Cisco publishes thousands of multivendor alerts every year, and zero-day vulnerabilities (for which patches are not yet available) tend to win the lion’s share of attention from security practitioners and the media because of their perceived urgency. However, only about two percent of the thousands of reported vulnerabilities were being activity exploited soon after published reports.

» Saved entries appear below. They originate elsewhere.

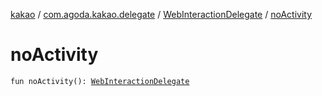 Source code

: [kakao](../../index.md) / [com.agoda.kakao.delegate](../index.md) / [WebInteractionDelegate](index.md) / [noActivity](./no-activity.md)

# noActivity

`fun noActivity(): `[`WebInteractionDelegate`](index.md) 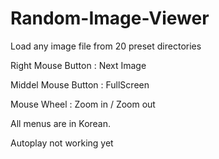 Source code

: # Random-Image-Viewer

Load any image file from 20 preset directories



Right Mouse Button : Next Image

Middel Mouse Button : FullScreen

Mouse Wheel : Zoom in / Zoom out



All menus are in Korean.

Autoplay not working yet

Adversaries tend to cluster their efforts around vulnerabilities that they can easily exploit—hence the heightened activity for some reported vulnerabilities versus others. It is these vulnerabilities that merit a stepped-up approach to patching—while, of course, not neglecting all other vulnerabilities. As we explain in the Midyear Security Report, we believe it’s good practice for organizations to create “high-urgency patching processes” that operate in tandem with standard patching processes. This allows security managers to direct investments of time and resources toward the small number of vulnerabilities that criminals are most actively exploiting. Other vulnerabilities can be managed by more routine processes.
By quickly patching high-priority vulnerabilities, the rest of the reported vulnerabilities can be integrated into regularly scheduled maintenance and patching processes. From our perspective, this makes for better risk management.
For some references on how an organization can improve their vulnerability management, and increase their security maturity levels, there is the Carnegie Mellon University Software Engineering Institute Capability Maturity Model that lays out a process for continuous improvement across your organization, and similarly the Council on CyberSecurity Twenty Critical Security Controls, previously governed by the SANS. And Cisco has provided documents that can help organizations develop a risk-based triage capability for their information security teams. Risk Triage for Security Vulnerability Announcements and Risk Triage and Prototyping can help organizations develop repeatable security evaluation and response processes.
The underlying key to managing vulnerabilities is having timely and accurate security intelligence that helps you to rapidly assess your risk, prioritize your response, and management your environment. Security intelligence provides vulnerability activity, correlated with threat activity, and provides analysis and trends of these activities over recent years to enable proactive actions. Security Intelligence allows organizations to identify those vulnerabilities that not only are being actively targeted, but those that will likely be exploited by criminals and attackers. By being proactive, organizations can identify and patch the urgent vulnerabilities before they are being actively exploited, added to exploit kits and automated attack tools, and being delivered through any of the potential attack vectors. Like most predictive analysis, it is not 100 percent accurate all the time, but as the models describe security intelligence integrated with sound vulnerability management processes can move your organization from reactive to proactive, and provide measurable results in a defined method.